A l’opposé, le scénario saint simonien implique une action importante de l’Etat qui entretient une forte rente foncière dans le centre grâce à de grosses infrastructures de transport collectif qui subventionnent la mobilité (RER, métros lourds). La vie économique devient alors toujours plus dépendante d’infrastructures lourdes toujours plus rapides, dépendance qui en amène une autre aux besoins d’interventions publiques pour financer ces investissements. Nous retrouvons le cercle vicieux d’une croissance de l’intervention publique politiquement incontrôlable.

La ségrégation sociale, résultante de comportements individuels dans le scénario californien, est ici conséquence des politiques publiques de forte ségrégation spatiale entre le centre (activités culturelles, tertiaires, habitat de luxe) et la périphérie (Dans « la banlieue, « l’habitat se conçoit en grande masse, soit en collectif pour les catégories modestes, soit en lotissements pour les classes moyennes 388  ».) Dans le centre la concentration d’investissements, d’activités entraîne une vie sociale culturellement riche, diversifiée, mais politiquement pauvre, voire inexistante.
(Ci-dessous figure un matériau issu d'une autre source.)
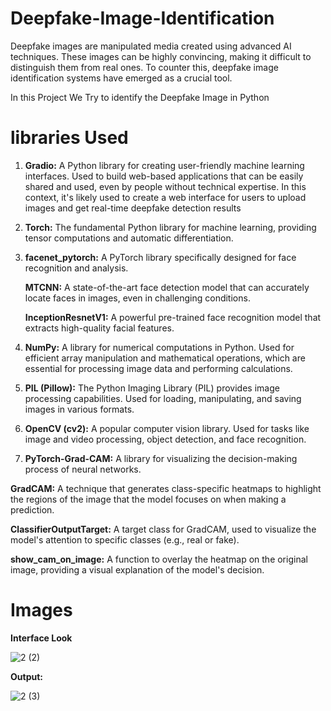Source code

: # Deepfake-Image-Identification
Deepfake images are manipulated media created using advanced AI techniques. These images can be highly convincing, making it difficult to distinguish them from real ones. To counter this, deepfake image identification systems have emerged as a crucial tool.

In this Project We Try to identify the Deepfake Image in Python
# libraries Used
1. **Gradio:** A Python library for creating user-friendly machine learning interfaces.
Used to build web-based applications that can be easily shared and used, even by people without technical expertise.
In this context, it's likely used to create a web interface for users to upload images and get real-time deepfake detection results

2. **Torch:** The fundamental Python library for machine learning, providing tensor computations and automatic differentiation.

3. **facenet_pytorch:** A PyTorch library specifically designed for face recognition and analysis.

   **MTCNN:** A state-of-the-art face detection model that can accurately locate faces in images, even in challenging conditions.

   **InceptionResnetV1:** A powerful pre-trained face recognition model that extracts high-quality facial features.

4. **NumPy:** A library for numerical computations in Python.
Used for efficient array manipulation and mathematical operations, which are essential for processing image data and performing calculations.

5. **PIL (Pillow):** The Python Imaging Library (PIL) provides image processing capabilities.
Used for loading, manipulating, and saving images in various formats.

6. **OpenCV (cv2):** A popular computer vision library.
Used for tasks like image and video processing, object detection, and face recognition.

7. **PyTorch-Grad-CAM:** A library for visualizing the decision-making process of neural networks.

  **GradCAM:** A technique that generates class-specific heatmaps to highlight the regions of the image that the model focuses on when making a prediction.

  **ClassifierOutputTarget:** A target class for GradCAM, used to visualize the model's attention to specific classes (e.g., real or fake).

  **show_cam_on_image:** A function to overlay the heatmap on the original image, providing a visual explanation of the model's decision.

# Images

**Interface Look**

![2 (2)](https://github.com/user-attachments/assets/999788ff-6927-478b-8ba1-e42ef471c6d8)

**Output:**


![2 (3)](https://github.com/user-attachments/assets/d20d2b5f-029e-4211-b17c-6b2ce2f442b9)




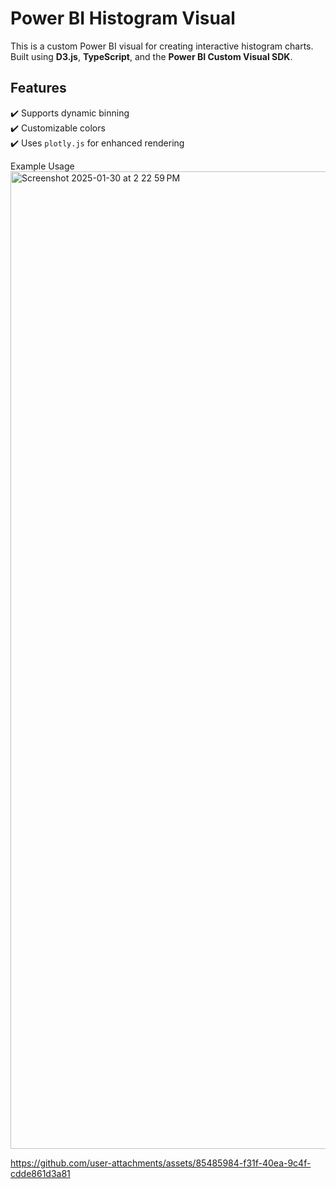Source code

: # Power BI Histogram Visual

This is a custom Power BI visual for creating interactive histogram charts. Built using **D3.js**, **TypeScript**, and the **Power BI Custom Visual SDK**.

## Features
✔️ Supports dynamic binning  
✔️ Customizable colors  
✔️ Uses `plotly.js` for enhanced rendering

Example Usage
<img width="1564" alt="Screenshot 2025-01-30 at 2 22 59 PM" src="https://github.com/user-attachments/assets/472c8573-31a8-4f03-9f01-70ca2a44004a" />


https://github.com/user-attachments/assets/85485984-f31f-40ea-9c4f-cdde861d3a81

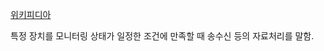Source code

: [위키피디아](https://ko.wikipedia.org/wiki/%ED%8F%B4%EB%A7%81_(%EC%BB%B4%ED%93%A8%ED%84%B0_%EA%B3%BC%ED%95%99))

특정 장치를 모니터링 상태가 일정한 조건에 만족할 때 송수신 등의 자료처리를 말함.
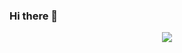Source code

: ### Hi there 👋

<p align="center">
  <img src="https://capsule-render.vercel.app/api?text=Hello Everyone🕹️&animation=fadeIn&type=waving&color=gradient&height=100"/>
</p>

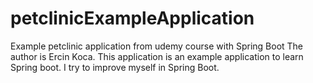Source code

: # petclinicExampleApplication
Example petclinic application from udemy course with Spring Boot
The author is Ercin Koca. This application is an example application to learn Spring boot. I try to improve myself in Spring Boot.
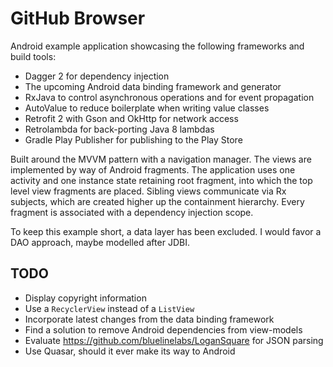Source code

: # GitHub Browser

Android example application showcasing the following frameworks and build tools:

* Dagger 2 for dependency injection
* The upcoming Android data binding framework and generator
* RxJava to control asynchronous operations and for event propagation
* AutoValue to reduce boilerplate when writing value classes
* Retrofit 2 with Gson and OkHttp for network access
* Retrolambda for back-porting Java 8 lambdas
* Gradle Play Publisher for publishing to the Play Store

Built around the MVVM pattern with a navigation manager. The views are implemented by way of Android
fragments. The application uses one activity and one instance state retaining root fragment, into
which the top level view fragments are placed. Sibling views communicate via Rx subjects, which are
created higher up the containment hierarchy. Every fragment is associated with a dependency
injection scope.

To keep this example short, a data layer has been excluded. I would favor a DAO approach, maybe
modelled after JDBI.

## TODO

* Display copyright information
* Use a `RecyclerView` instead of a `ListView`
* Incorporate latest changes from the data binding framework
* Find a solution to remove Android dependencies from view-models
* Evaluate https://github.com/bluelinelabs/LoganSquare for JSON parsing
* Use Quasar, should it ever make its way to Android
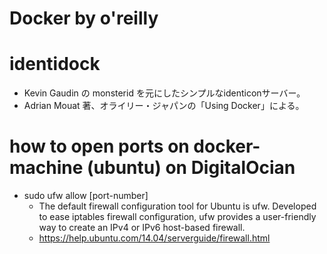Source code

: # Docker by o'reilly

# identidock

* Kevin Gaudin の monsterid を元にしたシンプルなidenticonサーバー。
* Adrian Mouat 著、オライリー・ジャパンの「Using Docker」による。

# how to open ports on docker-machine (ubuntu) on DigitalOcian

* sudo ufw allow [port-number]
  * The default firewall configuration tool for Ubuntu is ufw. Developed to ease iptables firewall configuration, ufw provides a user-friendly way to create an IPv4 or IPv6 host-based firewall.
  * https://help.ubuntu.com/14.04/serverguide/firewall.html




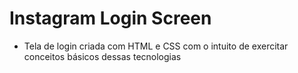 # Instagram Login Screen 

 - Tela de login criada com HTML e CSS com o intuito de exercitar conceitos básicos dessas tecnologias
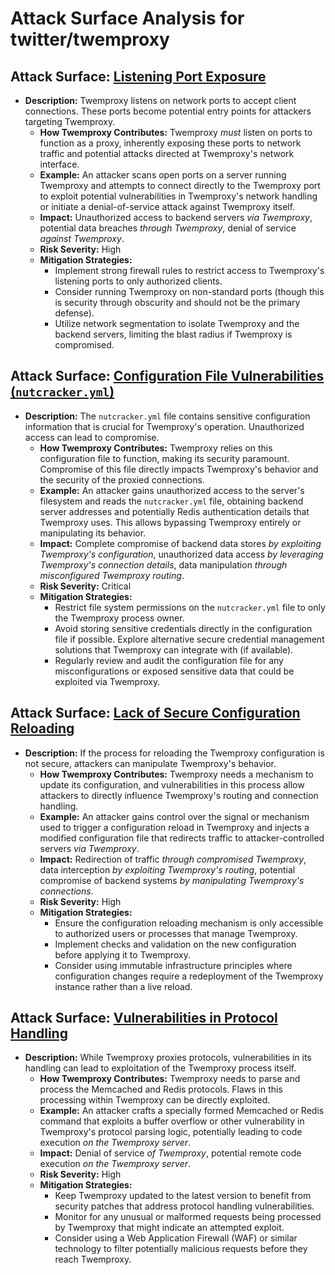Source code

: # Attack Surface Analysis for twitter/twemproxy

## Attack Surface: [Listening Port Exposure](./attack_surfaces/listening_port_exposure.md)

*   **Description:** Twemproxy listens on network ports to accept client connections. These ports become potential entry points for attackers targeting Twemproxy.
    *   **How Twemproxy Contributes:** Twemproxy *must* listen on ports to function as a proxy, inherently exposing these ports to network traffic and potential attacks directed at Twemproxy's network interface.
    *   **Example:** An attacker scans open ports on a server running Twemproxy and attempts to connect directly to the Twemproxy port to exploit potential vulnerabilities in Twemproxy's network handling or initiate a denial-of-service attack against Twemproxy itself.
    *   **Impact:** Unauthorized access to backend servers *via Twemproxy*, potential data breaches *through Twemproxy*, denial of service *against Twemproxy*.
    *   **Risk Severity:** High
    *   **Mitigation Strategies:**
        *   Implement strong firewall rules to restrict access to Twemproxy's listening ports to only authorized clients.
        *   Consider running Twemproxy on non-standard ports (though this is security through obscurity and should not be the primary defense).
        *   Utilize network segmentation to isolate Twemproxy and the backend servers, limiting the blast radius if Twemproxy is compromised.

## Attack Surface: [Configuration File Vulnerabilities (`nutcracker.yml`)](./attack_surfaces/configuration_file_vulnerabilities___nutcracker_yml__.md)

*   **Description:** The `nutcracker.yml` file contains sensitive configuration information that is crucial for Twemproxy's operation. Unauthorized access can lead to compromise.
    *   **How Twemproxy Contributes:** Twemproxy relies on this configuration file to function, making its security paramount. Compromise of this file directly impacts Twemproxy's behavior and the security of the proxied connections.
    *   **Example:** An attacker gains unauthorized access to the server's filesystem and reads the `nutcracker.yml` file, obtaining backend server addresses and potentially Redis authentication details that Twemproxy uses. This allows bypassing Twemproxy entirely or manipulating its behavior.
    *   **Impact:** Complete compromise of backend data stores *by exploiting Twemproxy's configuration*, unauthorized data access *by leveraging Twemproxy's connection details*, data manipulation *through misconfigured Twemproxy routing*.
    *   **Risk Severity:** Critical
    *   **Mitigation Strategies:**
        *   Restrict file system permissions on the `nutcracker.yml` file to only the Twemproxy process owner.
        *   Avoid storing sensitive credentials directly in the configuration file if possible. Explore alternative secure credential management solutions that Twemproxy can integrate with (if available).
        *   Regularly review and audit the configuration file for any misconfigurations or exposed sensitive data that could be exploited via Twemproxy.

## Attack Surface: [Lack of Secure Configuration Reloading](./attack_surfaces/lack_of_secure_configuration_reloading.md)

*   **Description:** If the process for reloading the Twemproxy configuration is not secure, attackers can manipulate Twemproxy's behavior.
    *   **How Twemproxy Contributes:** Twemproxy needs a mechanism to update its configuration, and vulnerabilities in this process allow attackers to directly influence Twemproxy's routing and connection handling.
    *   **Example:** An attacker gains control over the signal or mechanism used to trigger a configuration reload in Twemproxy and injects a modified configuration file that redirects traffic to attacker-controlled servers *via Twemproxy*.
    *   **Impact:** Redirection of traffic *through compromised Twemproxy*, data interception *by exploiting Twemproxy's routing*, potential compromise of backend systems *by manipulating Twemproxy's connections*.
    *   **Risk Severity:** High
    *   **Mitigation Strategies:**
        *   Ensure the configuration reloading mechanism is only accessible to authorized users or processes that manage Twemproxy.
        *   Implement checks and validation on the new configuration before applying it to Twemproxy.
        *   Consider using immutable infrastructure principles where configuration changes require a redeployment of the Twemproxy instance rather than a live reload.

## Attack Surface: [Vulnerabilities in Protocol Handling](./attack_surfaces/vulnerabilities_in_protocol_handling.md)

*   **Description:** While Twemproxy proxies protocols, vulnerabilities in its handling can lead to exploitation of the Twemproxy process itself.
    *   **How Twemproxy Contributes:** Twemproxy needs to parse and process the Memcached and Redis protocols. Flaws in this processing within Twemproxy can be directly exploited.
    *   **Example:** An attacker crafts a specially formed Memcached or Redis command that exploits a buffer overflow or other vulnerability in Twemproxy's protocol parsing logic, potentially leading to code execution *on the Twemproxy server*.
    *   **Impact:** Denial of service *of Twemproxy*, potential remote code execution *on the Twemproxy server*.
    *   **Risk Severity:** High
    *   **Mitigation Strategies:**
        *   Keep Twemproxy updated to the latest version to benefit from security patches that address protocol handling vulnerabilities.
        *   Monitor for any unusual or malformed requests being processed by Twemproxy that might indicate an attempted exploit.
        *   Consider using a Web Application Firewall (WAF) or similar technology to filter potentially malicious requests before they reach Twemproxy.

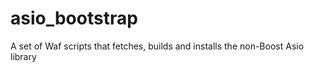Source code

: # asio_bootstrap
A set of Waf scripts that fetches, builds and installs the non-Boost Asio library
Dans la périphérie, la vie sociale et politique est abandonnée à un individualisme croissant. « La desserte des « grands ensembles », où s’est rassemblée une part importante des catégories sociales défavorisées, est parfois rendue difficile par les phénomènes de vandalisme et d’insécurité 389  ».

La conjonction d’une dislocation de la vie sociale avec une intervention publique forte, centralisée et croissante conduit à accentuer la distance entre les décisions politiques et les individus. Notamment, le centre, de facto lieu de vie pour l’ensemble de l’agglomération, n’est contrôlé politiquement que par ses habitants, qui sont rarement représentatifs des habitants de toute l’agglomération. Réciproquement, les habitants de la périphérie sont peu intéressés par la vie politique de villes de banlieues « dortoir ». Cette distance entre le citoyen et l’élu favorise l’individualisme, le repli sur soi, le désintérêt croissant pour la politique et la disparition de la citoyenneté. Le scénario saint simonien illustre un autre aspect de l’externalisation des valeurs sociales. Là ou le scénario californien livre le destin de la société à la régulation marchande, le scénario saint simonien donne les pleins pouvoirs aux experts, planificateurs, technocrates, qui définissent le « bien public » au dessus des citoyens et surtout sans leur demander leur avis.

Notes
388.

rapport INRETS p. 61.

389.

rapport INRETS p. 63.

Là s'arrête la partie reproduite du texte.